» **EXERCISE DIRECTIONS**:
In the entries that follow, find the word "behavior" and report each line it is on.

» **DATASET ENTRIES**:
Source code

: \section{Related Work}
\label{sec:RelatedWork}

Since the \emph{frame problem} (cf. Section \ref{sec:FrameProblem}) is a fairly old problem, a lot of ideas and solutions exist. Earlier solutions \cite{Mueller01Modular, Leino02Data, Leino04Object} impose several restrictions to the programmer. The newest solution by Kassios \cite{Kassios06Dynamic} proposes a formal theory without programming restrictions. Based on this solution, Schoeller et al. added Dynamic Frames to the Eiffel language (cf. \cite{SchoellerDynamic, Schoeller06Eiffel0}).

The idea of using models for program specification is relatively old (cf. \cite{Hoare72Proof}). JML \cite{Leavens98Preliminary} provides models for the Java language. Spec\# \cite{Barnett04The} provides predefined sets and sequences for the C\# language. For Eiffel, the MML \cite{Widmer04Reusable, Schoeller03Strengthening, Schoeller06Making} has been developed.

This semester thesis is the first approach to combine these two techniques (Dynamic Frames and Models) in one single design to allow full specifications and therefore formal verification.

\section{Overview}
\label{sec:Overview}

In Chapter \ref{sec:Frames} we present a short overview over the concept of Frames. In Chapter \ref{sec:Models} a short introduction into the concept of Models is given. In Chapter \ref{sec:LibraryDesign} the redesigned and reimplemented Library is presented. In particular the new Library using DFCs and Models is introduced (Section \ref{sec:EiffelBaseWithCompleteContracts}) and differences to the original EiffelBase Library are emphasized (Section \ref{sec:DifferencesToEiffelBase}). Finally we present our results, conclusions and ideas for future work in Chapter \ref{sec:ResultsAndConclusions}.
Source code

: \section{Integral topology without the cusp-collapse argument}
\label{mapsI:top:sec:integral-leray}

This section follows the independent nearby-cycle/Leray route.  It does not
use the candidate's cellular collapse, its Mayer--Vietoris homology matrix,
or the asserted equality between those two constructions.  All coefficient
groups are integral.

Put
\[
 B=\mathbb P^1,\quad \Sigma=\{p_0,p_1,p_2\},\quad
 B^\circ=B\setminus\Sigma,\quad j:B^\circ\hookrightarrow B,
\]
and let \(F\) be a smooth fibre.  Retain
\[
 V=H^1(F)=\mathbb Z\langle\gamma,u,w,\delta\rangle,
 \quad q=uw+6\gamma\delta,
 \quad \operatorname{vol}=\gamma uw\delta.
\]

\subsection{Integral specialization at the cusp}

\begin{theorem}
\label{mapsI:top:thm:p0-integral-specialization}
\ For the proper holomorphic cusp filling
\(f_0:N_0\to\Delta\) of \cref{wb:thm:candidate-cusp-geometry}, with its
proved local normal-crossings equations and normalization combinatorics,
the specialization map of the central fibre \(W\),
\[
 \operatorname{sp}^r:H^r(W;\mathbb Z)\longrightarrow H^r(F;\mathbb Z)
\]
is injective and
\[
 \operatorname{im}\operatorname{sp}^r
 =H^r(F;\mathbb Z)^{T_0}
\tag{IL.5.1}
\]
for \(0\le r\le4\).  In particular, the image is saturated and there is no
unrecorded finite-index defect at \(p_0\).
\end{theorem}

--

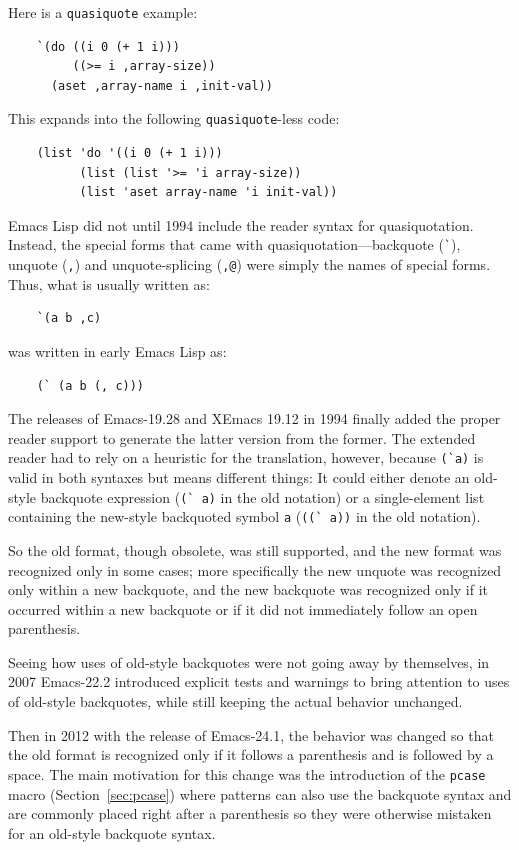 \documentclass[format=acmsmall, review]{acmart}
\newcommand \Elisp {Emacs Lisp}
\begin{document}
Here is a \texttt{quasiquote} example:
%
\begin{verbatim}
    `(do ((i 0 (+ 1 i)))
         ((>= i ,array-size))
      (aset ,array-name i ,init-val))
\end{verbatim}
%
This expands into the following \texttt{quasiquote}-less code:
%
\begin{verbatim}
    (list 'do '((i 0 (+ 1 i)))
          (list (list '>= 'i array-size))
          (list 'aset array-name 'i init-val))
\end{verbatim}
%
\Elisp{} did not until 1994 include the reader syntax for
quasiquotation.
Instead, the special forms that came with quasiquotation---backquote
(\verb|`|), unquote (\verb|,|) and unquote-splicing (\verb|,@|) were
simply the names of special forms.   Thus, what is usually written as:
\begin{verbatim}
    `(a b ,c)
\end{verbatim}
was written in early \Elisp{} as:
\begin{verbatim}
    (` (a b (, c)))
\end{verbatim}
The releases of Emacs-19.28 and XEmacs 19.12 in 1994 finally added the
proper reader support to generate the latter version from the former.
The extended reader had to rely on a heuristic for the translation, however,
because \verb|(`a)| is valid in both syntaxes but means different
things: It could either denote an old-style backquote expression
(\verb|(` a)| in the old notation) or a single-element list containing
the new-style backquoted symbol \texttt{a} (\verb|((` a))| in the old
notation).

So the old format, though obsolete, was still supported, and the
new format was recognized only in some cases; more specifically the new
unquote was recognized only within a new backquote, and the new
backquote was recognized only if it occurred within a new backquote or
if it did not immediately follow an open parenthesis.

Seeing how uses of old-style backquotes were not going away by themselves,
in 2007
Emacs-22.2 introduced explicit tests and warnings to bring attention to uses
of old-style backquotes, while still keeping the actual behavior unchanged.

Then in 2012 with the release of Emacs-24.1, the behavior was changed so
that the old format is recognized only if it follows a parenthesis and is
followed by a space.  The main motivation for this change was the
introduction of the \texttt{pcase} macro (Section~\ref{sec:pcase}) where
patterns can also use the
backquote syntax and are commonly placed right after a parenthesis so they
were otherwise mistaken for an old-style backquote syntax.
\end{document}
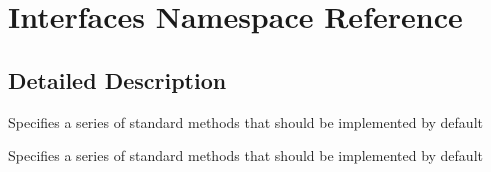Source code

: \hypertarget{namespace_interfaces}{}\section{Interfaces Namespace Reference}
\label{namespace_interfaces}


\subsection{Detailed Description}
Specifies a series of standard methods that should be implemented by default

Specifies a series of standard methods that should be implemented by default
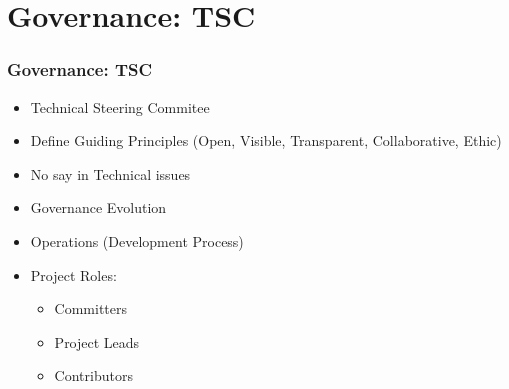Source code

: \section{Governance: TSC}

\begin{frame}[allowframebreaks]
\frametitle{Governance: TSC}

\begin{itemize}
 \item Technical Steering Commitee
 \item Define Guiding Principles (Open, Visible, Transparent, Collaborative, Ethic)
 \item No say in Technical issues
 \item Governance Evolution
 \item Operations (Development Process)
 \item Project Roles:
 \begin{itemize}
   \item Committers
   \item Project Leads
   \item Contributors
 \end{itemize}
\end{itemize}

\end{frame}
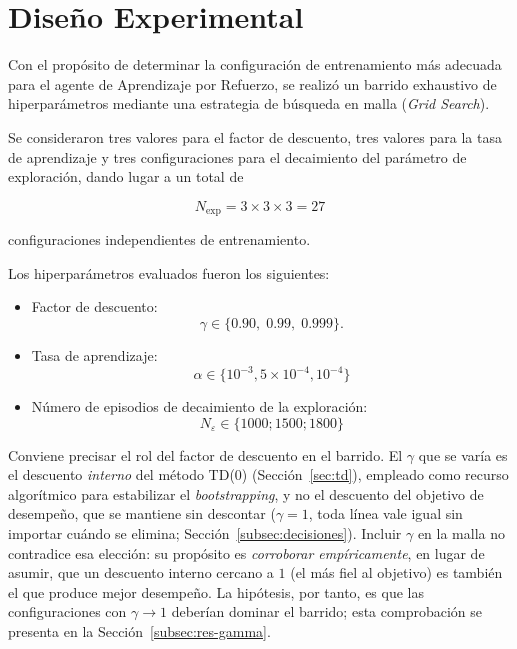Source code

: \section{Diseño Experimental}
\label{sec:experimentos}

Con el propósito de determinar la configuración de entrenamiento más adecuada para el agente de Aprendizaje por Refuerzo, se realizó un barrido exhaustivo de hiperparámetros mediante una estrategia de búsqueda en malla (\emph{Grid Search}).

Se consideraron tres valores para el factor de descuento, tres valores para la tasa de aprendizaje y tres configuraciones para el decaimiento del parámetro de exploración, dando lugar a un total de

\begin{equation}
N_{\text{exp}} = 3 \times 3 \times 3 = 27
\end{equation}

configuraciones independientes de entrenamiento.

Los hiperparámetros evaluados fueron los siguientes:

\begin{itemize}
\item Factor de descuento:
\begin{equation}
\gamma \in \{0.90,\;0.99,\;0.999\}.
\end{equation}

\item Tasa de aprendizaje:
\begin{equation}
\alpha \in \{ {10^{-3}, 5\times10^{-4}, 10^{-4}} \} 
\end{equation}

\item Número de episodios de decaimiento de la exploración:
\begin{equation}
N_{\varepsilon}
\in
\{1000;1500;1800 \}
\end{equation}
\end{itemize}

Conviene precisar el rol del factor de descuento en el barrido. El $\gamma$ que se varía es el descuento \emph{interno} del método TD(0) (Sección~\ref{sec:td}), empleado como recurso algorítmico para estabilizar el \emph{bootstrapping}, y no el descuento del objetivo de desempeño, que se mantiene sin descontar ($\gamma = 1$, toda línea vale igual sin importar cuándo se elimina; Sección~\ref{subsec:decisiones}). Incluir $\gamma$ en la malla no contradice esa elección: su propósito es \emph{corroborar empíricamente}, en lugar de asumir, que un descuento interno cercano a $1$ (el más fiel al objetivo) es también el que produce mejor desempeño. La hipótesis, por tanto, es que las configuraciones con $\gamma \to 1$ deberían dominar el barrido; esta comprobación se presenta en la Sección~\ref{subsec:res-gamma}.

--

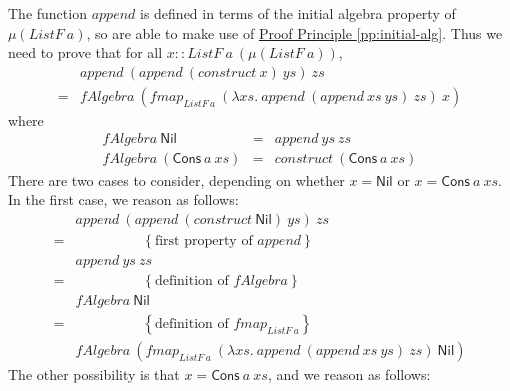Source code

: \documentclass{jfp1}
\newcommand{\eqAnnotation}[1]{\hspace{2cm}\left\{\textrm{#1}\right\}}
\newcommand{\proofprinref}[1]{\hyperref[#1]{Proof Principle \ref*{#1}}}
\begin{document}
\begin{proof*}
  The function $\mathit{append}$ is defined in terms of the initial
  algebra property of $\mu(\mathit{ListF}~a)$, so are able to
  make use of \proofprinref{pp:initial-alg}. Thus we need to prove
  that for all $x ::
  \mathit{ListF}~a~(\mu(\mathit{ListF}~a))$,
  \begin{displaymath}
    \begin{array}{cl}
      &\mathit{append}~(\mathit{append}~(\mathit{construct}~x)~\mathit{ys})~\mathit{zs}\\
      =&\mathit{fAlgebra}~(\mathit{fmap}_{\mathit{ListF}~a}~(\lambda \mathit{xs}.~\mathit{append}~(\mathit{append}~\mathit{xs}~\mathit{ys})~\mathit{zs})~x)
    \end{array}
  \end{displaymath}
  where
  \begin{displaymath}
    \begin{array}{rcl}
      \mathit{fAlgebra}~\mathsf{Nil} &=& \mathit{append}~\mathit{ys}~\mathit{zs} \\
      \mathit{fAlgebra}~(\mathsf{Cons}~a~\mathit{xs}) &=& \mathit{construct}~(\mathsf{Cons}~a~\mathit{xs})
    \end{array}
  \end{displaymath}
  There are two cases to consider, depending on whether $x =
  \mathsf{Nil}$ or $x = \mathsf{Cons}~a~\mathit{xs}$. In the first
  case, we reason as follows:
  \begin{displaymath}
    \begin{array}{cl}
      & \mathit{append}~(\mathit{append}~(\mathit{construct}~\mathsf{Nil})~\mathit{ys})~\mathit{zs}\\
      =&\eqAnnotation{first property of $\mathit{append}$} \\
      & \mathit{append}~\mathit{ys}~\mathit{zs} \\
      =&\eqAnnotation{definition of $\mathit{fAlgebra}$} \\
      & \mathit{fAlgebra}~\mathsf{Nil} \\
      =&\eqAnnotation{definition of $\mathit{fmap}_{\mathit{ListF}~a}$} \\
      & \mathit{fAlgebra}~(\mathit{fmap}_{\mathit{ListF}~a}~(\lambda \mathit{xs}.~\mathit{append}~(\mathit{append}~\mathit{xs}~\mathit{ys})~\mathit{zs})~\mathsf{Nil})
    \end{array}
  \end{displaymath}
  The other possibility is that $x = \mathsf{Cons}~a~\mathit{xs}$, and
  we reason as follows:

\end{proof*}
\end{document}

» **ANSWER SPACE**:
of old-style backquotes, while still keeping the actual behavior unchanged.
Then in 2012 with the release of Emacs-24.1, the behavior was changed so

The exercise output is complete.